[Stored data entries]

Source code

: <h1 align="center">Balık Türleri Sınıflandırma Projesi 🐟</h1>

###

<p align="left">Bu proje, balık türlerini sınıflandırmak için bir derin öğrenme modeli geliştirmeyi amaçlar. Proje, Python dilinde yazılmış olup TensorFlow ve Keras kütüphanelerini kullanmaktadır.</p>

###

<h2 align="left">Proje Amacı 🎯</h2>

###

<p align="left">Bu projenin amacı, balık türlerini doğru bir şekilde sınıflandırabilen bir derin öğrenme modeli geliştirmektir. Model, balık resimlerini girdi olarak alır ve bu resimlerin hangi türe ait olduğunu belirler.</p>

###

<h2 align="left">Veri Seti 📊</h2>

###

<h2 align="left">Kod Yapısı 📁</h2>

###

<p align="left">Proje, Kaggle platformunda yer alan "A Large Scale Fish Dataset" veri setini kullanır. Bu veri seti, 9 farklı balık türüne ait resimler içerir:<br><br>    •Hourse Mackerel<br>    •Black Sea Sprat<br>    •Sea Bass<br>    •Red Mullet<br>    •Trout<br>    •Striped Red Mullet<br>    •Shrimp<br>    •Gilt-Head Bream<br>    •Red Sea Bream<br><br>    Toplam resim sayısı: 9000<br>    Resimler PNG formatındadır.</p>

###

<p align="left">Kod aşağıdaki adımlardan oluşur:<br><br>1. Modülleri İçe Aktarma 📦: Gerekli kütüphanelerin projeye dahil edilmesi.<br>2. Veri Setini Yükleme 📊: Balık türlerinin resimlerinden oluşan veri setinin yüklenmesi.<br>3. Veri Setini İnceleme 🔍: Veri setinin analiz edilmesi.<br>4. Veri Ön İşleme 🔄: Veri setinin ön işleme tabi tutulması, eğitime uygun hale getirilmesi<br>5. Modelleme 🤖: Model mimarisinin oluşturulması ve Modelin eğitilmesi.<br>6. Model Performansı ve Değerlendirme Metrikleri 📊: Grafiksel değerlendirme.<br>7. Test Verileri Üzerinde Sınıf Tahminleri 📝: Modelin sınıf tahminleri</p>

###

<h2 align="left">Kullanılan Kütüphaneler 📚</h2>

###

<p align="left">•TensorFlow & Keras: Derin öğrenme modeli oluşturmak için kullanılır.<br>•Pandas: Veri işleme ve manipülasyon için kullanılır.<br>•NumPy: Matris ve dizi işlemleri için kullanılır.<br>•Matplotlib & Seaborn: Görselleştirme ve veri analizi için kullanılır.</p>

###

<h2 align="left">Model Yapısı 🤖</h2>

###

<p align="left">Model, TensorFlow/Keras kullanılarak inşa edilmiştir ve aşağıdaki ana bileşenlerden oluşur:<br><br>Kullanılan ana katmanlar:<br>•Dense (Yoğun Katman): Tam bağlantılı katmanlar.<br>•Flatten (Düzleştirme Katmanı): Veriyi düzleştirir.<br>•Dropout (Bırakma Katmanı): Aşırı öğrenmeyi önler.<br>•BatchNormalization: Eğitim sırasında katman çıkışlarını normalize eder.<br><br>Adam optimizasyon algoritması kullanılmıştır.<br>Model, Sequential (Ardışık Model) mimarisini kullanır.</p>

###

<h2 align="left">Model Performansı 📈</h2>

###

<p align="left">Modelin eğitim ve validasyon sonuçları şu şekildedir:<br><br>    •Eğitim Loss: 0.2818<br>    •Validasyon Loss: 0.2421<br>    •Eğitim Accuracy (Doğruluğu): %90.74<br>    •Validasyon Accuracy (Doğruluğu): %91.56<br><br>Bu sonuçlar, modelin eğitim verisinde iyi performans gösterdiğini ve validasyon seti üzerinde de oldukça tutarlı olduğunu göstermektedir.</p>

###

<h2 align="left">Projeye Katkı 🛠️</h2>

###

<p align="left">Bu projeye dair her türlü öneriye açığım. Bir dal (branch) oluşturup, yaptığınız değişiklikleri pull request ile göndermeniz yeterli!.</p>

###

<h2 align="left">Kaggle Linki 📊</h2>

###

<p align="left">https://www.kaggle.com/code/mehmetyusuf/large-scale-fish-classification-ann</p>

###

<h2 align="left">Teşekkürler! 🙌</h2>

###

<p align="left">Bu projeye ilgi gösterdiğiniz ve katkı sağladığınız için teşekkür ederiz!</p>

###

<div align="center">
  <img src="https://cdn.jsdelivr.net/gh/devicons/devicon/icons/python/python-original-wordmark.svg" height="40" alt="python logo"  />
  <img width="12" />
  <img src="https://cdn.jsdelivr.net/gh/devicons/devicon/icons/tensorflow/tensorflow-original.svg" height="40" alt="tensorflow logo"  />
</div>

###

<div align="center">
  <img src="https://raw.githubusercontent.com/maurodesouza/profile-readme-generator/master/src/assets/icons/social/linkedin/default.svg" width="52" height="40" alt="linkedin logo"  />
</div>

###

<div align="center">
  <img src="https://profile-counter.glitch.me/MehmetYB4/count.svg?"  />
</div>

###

(What you need to do) From the first line to the last, output the records word for word.

(Solution)
Source code

: <h1 align="center">Balık Türleri Sınıflandırma Projesi 🐟</h1>

###

<p align="left">Bu proje, balık türlerini sınıflandırmak için bir derin öğrenme modeli geliştirmeyi amaçlar. Proje, Python dilinde yazılmış olup TensorFlow ve Keras kütüphanelerini kullanmaktadır.</p>

###

<h2 align="left">Proje Amacı 🎯</h2>

###

<p align="left">Bu projenin amacı, balık türlerini doğru bir şekilde sınıflandırabilen bir derin öğrenme modeli geliştirmektir. Model, balık resimlerini girdi olarak alır ve bu resimlerin hangi türe ait olduğunu belirler.</p>

###

<h2 align="left">Veri Seti 📊</h2>

###

<h2 align="left">Kod Yapısı 📁</h2>

###

<p align="left">Proje, Kaggle platformunda yer alan "A Large Scale Fish Dataset" veri setini kullanır. Bu veri seti, 9 farklı balık türüne ait resimler içerir:<br><br>    •Hourse Mackerel<br>    •Black Sea Sprat<br>    •Sea Bass<br>    •Red Mullet<br>    •Trout<br>    •Striped Red Mullet<br>    •Shrimp<br>    •Gilt-Head Bream<br>    •Red Sea Bream<br><br>    Toplam resim sayısı: 9000<br>    Resimler PNG formatındadır.</p>

###

<p align="left">Kod aşağıdaki adımlardan oluşur:<br><br>1. Modülleri İçe Aktarma 📦: Gerekli kütüphanelerin projeye dahil edilmesi.<br>2. Veri Setini Yükleme 📊: Balık türlerinin resimlerinden oluşan veri setinin yüklenmesi.<br>3. Veri Setini İnceleme 🔍: Veri setinin analiz edilmesi.<br>4. Veri Ön İşleme 🔄: Veri setinin ön işleme tabi tutulması, eğitime uygun hale getirilmesi<br>5. Modelleme 🤖: Model mimarisinin oluşturulması ve Modelin eğitilmesi.<br>6. Model Performansı ve Değerlendirme Metrikleri 📊: Grafiksel değerlendirme.<br>7. Test Verileri Üzerinde Sınıf Tahminleri 📝: Modelin sınıf tahminleri</p>

###

<h2 align="left">Kullanılan Kütüphaneler 📚</h2>

###

<p align="left">•TensorFlow & Keras: Derin öğrenme modeli oluşturmak için kullanılır.<br>•Pandas: Veri işleme ve manipülasyon için kullanılır.<br>•NumPy: Matris ve dizi işlemleri için kullanılır.<br>•Matplotlib & Seaborn: Görselleştirme ve veri analizi için kullanılır.</p>

###

<h2 align="left">Model Yapısı 🤖</h2>

###

<p align="left">Model, TensorFlow/Keras kullanılarak inşa edilmiştir ve aşağıdaki ana bileşenlerden oluşur:<br><br>Kullanılan ana katmanlar:<br>•Dense (Yoğun Katman): Tam bağlantılı katmanlar.<br>•Flatten (Düzleştirme Katmanı): Veriyi düzleştirir.<br>•Dropout (Bırakma Katmanı): Aşırı öğrenmeyi önler.<br>•BatchNormalization: Eğitim sırasında katman çıkışlarını normalize eder.<br><br>Adam optimizasyon algoritması kullanılmıştır.<br>Model, Sequential (Ardışık Model) mimarisini kullanır.</p>

###

<h2 align="left">Model Performansı 📈</h2>

###

<p align="left">Modelin eğitim ve validasyon sonuçları şu şekildedir:<br><br>    •Eğitim Loss: 0.2818<br>    •Validasyon Loss: 0.2421<br>    •Eğitim Accuracy (Doğruluğu): %90.74<br>    •Validasyon Accuracy (Doğruluğu): %91.56<br><br>Bu sonuçlar, modelin eğitim verisinde iyi performans gösterdiğini ve validasyon seti üzerinde de oldukça tutarlı olduğunu göstermektedir.</p>

###

<h2 align="left">Projeye Katkı 🛠️</h2>

###

<p align="left">Bu projeye dair her türlü öneriye açığım. Bir dal (branch) oluşturup, yaptığınız değişiklikleri pull request ile göndermeniz yeterli!.</p>

###

<h2 align="left">Kaggle Linki 📊</h2>

###

<p align="left">https://www.kaggle.com/code/mehmetyusuf/large-scale-fish-classification-ann</p>

###

<h2 align="left">Teşekkürler! 🙌</h2>

###

<p align="left">Bu projeye ilgi gösterdiğiniz ve katkı sağladığınız için teşekkür ederiz!</p>

###

<div align="center">
  <img src="https://cdn.jsdelivr.net/gh/devicons/devicon/icons/python/python-original-wordmark.svg" height="40" alt="python logo"  />
  <img width="12" />
  <img src="https://cdn.jsdelivr.net/gh/devicons/devicon/icons/tensorflow/tensorflow-original.svg" height="40" alt="tensorflow logo"  />
</div>

###

<div align="center">
  <img src="https://raw.githubusercontent.com/maurodesouza/profile-readme-generator/master/src/assets/icons/social/linkedin/default.svg" width="52" height="40" alt="linkedin logo"  />
</div>

###

<div align="center">
  <img src="https://profile-counter.glitch.me/MehmetYB4/count.svg?"  />
</div>

###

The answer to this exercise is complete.